What you should do:
What lines of the data below hold the string "greater"? Copy each one.

Material provided:
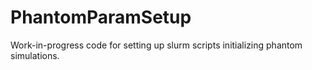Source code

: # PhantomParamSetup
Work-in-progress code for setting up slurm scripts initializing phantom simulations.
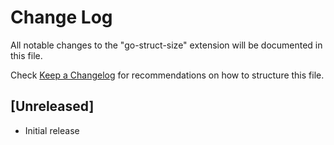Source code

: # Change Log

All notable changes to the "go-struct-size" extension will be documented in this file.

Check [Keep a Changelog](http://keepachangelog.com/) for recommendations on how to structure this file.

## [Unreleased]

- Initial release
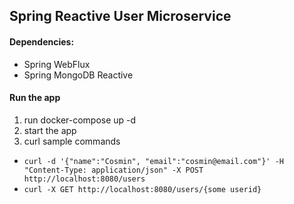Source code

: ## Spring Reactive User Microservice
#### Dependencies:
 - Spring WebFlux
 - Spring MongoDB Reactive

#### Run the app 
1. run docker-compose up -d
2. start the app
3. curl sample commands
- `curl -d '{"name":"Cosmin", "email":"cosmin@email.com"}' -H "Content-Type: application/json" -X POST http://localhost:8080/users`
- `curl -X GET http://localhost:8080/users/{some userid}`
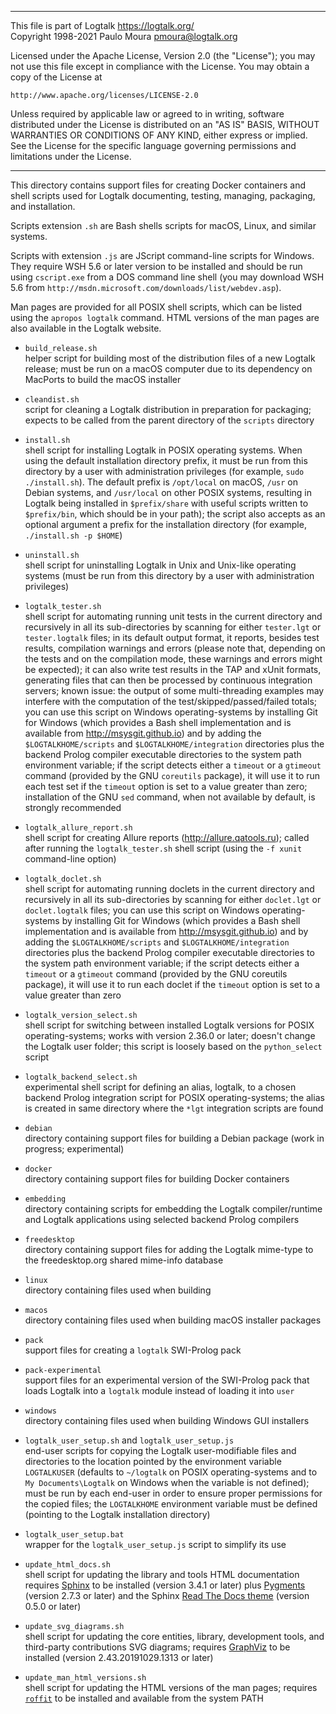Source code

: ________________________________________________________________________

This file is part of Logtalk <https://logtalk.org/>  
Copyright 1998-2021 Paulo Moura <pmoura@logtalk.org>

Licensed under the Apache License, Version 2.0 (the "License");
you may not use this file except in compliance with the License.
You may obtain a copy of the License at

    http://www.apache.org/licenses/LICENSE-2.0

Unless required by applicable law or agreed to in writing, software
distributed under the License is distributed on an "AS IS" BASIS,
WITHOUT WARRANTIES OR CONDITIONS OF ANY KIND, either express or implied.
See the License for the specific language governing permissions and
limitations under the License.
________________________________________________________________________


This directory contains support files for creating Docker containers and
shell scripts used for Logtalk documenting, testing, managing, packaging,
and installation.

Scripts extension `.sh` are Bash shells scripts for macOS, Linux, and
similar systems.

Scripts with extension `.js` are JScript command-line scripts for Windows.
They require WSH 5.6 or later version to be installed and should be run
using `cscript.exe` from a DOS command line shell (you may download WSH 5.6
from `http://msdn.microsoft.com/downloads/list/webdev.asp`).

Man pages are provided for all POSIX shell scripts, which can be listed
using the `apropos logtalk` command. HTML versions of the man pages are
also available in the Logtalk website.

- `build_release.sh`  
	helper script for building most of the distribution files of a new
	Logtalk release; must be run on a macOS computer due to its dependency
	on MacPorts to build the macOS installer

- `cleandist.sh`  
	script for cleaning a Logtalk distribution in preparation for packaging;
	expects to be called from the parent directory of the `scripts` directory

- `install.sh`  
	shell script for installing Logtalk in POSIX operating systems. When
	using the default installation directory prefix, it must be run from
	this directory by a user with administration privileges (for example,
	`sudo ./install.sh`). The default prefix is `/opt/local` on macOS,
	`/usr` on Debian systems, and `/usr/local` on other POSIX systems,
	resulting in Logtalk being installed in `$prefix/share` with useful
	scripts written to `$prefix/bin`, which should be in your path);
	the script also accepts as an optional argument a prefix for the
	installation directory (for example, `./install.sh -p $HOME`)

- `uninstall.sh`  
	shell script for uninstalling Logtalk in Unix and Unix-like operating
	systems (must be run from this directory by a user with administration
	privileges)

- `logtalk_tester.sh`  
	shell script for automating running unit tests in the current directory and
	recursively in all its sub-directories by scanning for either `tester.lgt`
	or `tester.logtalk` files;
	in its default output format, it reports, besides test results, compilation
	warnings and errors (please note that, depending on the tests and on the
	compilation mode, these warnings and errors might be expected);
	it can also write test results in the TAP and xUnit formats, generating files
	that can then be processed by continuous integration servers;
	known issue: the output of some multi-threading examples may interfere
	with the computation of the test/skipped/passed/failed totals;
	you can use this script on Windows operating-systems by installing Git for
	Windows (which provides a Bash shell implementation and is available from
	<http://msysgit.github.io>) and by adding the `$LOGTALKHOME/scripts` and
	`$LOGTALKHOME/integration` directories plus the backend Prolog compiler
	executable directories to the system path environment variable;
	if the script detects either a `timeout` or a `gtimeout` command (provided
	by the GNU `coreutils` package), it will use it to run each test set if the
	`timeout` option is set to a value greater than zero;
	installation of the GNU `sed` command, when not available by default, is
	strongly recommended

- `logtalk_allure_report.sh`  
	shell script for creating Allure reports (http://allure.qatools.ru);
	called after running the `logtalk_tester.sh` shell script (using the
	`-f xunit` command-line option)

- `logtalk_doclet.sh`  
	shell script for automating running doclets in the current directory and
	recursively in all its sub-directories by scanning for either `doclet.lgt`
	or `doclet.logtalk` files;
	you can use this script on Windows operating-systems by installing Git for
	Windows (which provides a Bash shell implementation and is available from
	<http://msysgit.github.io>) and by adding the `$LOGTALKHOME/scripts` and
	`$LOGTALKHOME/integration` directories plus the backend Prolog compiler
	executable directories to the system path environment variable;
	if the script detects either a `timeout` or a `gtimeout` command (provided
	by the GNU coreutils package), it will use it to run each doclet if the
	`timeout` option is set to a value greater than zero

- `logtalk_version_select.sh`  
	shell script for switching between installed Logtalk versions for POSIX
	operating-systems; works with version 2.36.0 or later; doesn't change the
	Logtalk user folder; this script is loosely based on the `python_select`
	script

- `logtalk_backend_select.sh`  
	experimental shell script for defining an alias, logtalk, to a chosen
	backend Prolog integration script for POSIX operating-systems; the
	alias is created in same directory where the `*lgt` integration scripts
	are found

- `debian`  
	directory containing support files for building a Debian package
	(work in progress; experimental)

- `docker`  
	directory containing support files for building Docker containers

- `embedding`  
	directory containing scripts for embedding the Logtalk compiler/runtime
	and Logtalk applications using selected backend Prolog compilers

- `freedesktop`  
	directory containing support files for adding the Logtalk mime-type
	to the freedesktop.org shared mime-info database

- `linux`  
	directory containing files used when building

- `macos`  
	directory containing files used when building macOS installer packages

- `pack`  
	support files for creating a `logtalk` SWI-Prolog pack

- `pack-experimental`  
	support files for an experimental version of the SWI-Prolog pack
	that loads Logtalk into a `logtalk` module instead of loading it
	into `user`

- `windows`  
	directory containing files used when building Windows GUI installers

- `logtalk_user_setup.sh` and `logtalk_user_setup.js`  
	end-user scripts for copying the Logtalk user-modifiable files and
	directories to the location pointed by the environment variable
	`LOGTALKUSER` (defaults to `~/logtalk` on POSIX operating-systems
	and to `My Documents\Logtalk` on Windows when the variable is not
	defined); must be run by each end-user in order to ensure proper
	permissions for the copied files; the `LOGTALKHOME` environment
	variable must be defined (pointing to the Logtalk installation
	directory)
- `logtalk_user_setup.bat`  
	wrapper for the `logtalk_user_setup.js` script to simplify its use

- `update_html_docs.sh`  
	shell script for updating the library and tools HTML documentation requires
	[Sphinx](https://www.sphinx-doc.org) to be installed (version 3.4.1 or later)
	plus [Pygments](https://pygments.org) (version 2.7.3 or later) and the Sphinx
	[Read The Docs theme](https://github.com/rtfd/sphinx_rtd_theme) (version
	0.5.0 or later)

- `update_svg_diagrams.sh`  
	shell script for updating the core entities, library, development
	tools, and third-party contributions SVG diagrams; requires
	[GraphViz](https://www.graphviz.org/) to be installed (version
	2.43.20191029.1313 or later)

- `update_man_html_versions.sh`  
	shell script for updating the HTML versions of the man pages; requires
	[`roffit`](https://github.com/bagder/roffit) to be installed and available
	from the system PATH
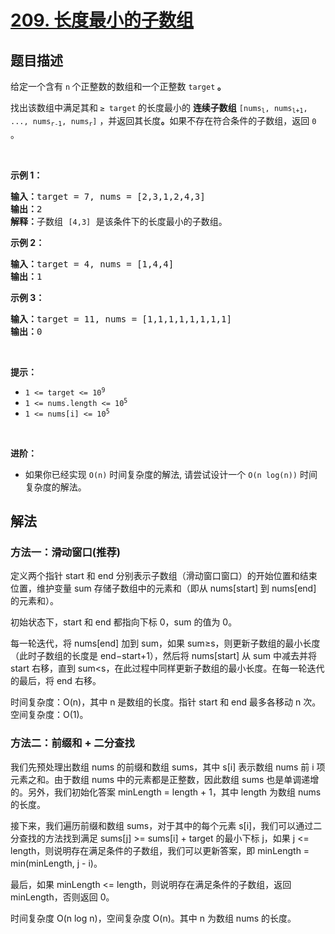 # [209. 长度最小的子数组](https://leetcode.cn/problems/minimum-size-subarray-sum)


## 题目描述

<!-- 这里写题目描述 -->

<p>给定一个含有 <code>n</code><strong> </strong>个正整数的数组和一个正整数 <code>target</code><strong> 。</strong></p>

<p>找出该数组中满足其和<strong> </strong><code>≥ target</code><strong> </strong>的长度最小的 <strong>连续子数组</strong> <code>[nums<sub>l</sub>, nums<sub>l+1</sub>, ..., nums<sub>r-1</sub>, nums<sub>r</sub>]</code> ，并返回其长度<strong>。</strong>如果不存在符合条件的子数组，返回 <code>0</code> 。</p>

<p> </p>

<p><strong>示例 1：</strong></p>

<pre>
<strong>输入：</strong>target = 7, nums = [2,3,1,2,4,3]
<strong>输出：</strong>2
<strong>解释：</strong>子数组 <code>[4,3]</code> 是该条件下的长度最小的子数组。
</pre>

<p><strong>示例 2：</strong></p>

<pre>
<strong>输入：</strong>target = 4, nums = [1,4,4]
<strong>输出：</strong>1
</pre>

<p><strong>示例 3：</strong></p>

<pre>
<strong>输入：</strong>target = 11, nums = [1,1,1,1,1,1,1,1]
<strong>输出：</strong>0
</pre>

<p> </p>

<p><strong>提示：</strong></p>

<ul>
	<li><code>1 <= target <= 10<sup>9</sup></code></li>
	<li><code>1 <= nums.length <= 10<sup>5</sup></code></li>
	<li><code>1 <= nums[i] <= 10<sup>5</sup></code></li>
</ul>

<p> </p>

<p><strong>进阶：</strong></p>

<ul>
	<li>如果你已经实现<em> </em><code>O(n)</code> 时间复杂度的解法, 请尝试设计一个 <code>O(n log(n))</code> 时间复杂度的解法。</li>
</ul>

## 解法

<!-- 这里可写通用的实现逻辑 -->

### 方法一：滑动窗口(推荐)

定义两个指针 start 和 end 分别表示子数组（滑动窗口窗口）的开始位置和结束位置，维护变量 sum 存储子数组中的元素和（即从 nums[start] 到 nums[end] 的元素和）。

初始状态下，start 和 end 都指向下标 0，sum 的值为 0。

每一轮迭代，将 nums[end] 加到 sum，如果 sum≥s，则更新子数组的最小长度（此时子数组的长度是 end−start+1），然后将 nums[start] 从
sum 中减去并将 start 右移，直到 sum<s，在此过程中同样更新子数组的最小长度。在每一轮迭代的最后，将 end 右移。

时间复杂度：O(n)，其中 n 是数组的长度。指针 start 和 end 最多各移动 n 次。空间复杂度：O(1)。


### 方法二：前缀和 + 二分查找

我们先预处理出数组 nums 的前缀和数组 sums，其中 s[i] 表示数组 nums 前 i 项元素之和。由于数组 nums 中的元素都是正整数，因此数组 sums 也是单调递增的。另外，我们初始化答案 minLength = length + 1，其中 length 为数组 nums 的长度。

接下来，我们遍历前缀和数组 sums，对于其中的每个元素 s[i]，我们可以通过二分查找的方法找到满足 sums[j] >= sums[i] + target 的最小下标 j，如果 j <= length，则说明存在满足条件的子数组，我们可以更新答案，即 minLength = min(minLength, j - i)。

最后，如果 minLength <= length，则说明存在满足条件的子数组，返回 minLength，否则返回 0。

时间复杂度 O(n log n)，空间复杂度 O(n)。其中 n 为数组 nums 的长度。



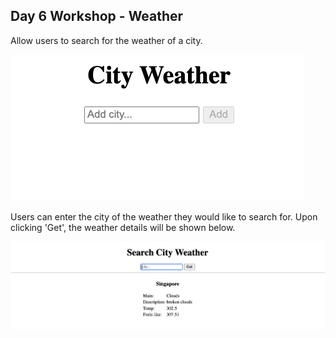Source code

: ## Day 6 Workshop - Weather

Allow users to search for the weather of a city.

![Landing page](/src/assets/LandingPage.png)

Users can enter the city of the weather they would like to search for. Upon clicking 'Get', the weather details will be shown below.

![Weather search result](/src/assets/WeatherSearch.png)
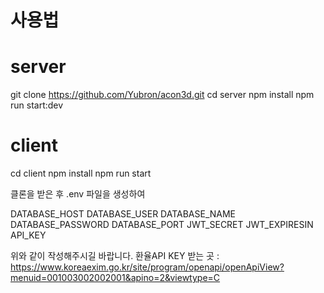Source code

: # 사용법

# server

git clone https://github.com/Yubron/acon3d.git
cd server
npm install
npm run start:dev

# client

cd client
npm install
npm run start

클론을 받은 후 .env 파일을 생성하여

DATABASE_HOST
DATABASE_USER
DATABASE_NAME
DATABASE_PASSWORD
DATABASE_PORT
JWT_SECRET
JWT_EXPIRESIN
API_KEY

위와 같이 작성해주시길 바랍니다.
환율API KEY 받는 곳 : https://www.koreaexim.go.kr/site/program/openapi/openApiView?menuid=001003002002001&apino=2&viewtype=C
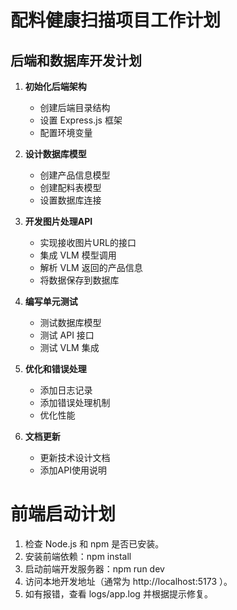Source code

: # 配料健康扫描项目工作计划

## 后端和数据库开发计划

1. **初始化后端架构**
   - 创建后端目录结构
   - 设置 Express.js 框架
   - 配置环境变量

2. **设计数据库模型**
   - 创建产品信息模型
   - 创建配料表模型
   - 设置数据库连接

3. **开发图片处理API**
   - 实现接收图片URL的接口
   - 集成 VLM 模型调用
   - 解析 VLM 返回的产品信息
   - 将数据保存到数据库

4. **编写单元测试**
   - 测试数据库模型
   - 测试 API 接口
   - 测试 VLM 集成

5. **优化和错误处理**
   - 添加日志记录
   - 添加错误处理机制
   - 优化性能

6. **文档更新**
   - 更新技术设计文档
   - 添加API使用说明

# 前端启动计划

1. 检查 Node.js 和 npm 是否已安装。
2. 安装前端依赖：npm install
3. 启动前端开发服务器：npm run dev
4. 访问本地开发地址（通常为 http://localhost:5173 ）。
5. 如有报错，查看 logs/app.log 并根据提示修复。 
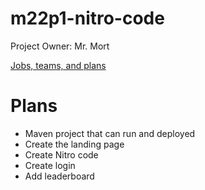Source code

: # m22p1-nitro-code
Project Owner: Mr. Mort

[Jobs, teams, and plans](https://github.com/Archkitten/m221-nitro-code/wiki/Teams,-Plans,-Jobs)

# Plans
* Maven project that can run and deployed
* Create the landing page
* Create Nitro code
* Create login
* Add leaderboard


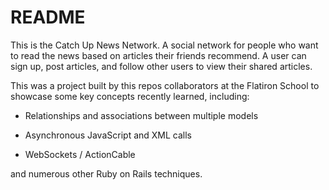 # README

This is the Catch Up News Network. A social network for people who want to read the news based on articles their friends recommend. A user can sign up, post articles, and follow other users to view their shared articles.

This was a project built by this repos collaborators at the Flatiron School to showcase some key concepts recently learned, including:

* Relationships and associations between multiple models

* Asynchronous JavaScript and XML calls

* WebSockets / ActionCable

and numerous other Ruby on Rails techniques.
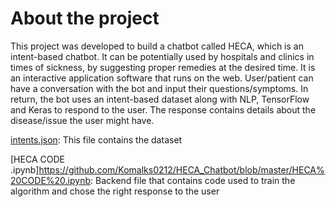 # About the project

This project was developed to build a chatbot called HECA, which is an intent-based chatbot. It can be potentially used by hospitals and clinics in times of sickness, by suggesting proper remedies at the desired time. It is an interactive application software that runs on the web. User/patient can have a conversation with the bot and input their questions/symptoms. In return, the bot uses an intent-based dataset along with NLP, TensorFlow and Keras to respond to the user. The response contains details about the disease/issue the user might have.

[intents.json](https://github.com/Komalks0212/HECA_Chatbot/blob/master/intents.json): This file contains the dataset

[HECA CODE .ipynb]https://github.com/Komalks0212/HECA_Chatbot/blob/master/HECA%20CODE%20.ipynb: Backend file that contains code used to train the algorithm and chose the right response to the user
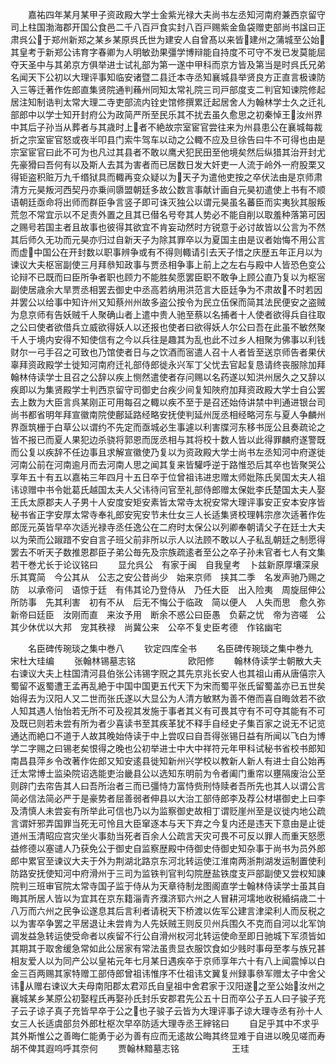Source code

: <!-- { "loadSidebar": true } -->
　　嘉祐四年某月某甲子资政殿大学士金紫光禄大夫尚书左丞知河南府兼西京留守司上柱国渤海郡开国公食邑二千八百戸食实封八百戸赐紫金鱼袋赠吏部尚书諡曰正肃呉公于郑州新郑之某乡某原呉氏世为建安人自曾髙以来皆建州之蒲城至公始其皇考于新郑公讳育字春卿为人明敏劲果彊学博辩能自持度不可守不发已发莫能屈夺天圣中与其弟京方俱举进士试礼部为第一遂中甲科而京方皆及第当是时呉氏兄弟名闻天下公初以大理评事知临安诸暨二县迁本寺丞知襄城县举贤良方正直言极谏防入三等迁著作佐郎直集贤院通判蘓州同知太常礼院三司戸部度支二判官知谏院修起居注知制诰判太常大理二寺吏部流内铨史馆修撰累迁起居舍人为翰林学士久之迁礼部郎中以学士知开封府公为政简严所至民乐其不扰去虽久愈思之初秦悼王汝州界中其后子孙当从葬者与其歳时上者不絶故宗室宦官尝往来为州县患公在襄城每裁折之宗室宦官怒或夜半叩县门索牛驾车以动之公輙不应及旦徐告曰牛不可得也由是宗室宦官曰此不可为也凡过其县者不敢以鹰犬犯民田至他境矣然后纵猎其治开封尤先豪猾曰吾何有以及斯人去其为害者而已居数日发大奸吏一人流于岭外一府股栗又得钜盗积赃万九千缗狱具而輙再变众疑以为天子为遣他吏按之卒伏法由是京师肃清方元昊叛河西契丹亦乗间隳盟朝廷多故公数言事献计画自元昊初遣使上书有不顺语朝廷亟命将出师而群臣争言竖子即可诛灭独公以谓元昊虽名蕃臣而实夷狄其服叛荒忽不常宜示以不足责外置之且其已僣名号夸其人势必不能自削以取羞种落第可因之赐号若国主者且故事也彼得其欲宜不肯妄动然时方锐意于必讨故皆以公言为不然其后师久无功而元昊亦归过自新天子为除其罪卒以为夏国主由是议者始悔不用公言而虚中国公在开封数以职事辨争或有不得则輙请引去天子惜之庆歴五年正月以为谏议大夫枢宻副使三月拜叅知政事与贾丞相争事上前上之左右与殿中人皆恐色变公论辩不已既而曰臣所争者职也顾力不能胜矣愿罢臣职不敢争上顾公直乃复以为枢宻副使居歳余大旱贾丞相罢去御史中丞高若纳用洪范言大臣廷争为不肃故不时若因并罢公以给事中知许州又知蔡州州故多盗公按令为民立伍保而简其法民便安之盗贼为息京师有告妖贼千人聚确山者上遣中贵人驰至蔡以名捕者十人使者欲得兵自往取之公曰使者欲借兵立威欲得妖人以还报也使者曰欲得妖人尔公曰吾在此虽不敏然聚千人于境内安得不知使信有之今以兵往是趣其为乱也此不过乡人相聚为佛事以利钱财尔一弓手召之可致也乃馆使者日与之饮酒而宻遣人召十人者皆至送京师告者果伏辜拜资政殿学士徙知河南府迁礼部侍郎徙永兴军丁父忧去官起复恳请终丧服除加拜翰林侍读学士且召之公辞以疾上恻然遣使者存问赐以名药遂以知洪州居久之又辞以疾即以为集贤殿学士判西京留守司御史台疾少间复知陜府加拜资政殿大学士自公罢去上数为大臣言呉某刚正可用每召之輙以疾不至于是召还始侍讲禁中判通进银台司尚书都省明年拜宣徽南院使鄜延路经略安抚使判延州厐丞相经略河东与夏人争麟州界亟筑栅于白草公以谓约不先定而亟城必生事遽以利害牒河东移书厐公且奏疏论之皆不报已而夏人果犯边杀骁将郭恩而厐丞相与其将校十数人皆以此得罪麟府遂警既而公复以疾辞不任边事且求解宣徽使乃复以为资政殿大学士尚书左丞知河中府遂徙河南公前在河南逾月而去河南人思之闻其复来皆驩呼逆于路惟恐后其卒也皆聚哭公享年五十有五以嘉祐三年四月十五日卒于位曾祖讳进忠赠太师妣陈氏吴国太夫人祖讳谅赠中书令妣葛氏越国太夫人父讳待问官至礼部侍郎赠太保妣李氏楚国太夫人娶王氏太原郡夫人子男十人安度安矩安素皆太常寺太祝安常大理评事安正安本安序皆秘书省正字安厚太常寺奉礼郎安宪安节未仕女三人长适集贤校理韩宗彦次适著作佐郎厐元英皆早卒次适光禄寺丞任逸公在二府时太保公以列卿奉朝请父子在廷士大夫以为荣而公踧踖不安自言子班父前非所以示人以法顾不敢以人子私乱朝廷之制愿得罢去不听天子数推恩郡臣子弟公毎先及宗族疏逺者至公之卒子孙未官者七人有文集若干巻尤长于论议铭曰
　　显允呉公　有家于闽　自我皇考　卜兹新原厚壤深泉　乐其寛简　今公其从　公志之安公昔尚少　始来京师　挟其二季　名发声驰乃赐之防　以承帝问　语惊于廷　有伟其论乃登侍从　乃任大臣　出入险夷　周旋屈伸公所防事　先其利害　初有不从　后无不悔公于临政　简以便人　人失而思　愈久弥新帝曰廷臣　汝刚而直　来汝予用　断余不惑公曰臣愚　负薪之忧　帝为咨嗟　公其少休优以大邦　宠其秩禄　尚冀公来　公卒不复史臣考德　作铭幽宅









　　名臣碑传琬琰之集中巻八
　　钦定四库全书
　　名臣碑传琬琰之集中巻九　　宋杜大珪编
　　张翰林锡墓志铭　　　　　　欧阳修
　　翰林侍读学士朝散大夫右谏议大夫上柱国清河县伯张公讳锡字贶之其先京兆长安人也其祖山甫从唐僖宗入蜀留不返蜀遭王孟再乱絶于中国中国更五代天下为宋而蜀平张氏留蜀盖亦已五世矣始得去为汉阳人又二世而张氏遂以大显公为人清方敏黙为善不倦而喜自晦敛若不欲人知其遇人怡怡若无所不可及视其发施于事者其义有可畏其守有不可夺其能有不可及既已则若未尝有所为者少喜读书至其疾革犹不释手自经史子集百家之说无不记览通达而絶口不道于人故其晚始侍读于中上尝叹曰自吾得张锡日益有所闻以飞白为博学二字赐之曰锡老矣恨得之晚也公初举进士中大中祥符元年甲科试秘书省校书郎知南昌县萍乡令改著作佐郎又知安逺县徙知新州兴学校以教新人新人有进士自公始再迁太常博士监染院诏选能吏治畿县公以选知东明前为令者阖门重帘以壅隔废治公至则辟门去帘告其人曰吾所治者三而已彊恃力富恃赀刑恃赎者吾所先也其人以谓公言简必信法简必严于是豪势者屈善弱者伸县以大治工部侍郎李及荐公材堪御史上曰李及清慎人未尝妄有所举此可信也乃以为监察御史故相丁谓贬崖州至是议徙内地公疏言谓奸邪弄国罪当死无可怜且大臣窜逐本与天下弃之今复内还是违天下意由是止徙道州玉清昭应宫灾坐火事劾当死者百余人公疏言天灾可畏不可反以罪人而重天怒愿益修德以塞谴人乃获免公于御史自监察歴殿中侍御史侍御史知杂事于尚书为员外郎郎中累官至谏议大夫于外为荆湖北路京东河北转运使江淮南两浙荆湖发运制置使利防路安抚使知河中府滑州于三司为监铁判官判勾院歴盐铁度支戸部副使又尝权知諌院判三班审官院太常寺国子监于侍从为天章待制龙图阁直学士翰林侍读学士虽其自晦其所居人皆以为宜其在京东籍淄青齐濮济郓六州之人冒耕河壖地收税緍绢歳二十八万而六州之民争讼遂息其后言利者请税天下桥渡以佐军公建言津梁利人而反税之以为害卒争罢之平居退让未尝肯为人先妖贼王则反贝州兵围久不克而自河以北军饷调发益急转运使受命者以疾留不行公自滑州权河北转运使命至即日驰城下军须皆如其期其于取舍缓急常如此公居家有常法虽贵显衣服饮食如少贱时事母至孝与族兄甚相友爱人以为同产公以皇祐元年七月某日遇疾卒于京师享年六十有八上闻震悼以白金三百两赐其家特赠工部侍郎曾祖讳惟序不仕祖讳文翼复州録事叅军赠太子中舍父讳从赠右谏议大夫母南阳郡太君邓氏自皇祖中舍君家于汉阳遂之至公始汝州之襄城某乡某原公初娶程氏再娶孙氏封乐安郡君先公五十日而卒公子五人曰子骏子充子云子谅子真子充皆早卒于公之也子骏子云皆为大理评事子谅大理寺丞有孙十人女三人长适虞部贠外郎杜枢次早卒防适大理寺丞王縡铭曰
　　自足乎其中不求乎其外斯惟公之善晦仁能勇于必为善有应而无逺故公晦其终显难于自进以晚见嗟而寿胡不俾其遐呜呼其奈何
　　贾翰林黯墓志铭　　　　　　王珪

Task output:
	`timeout` option is set to a value greater than zero;
	`timeout` option is set to a value greater than zero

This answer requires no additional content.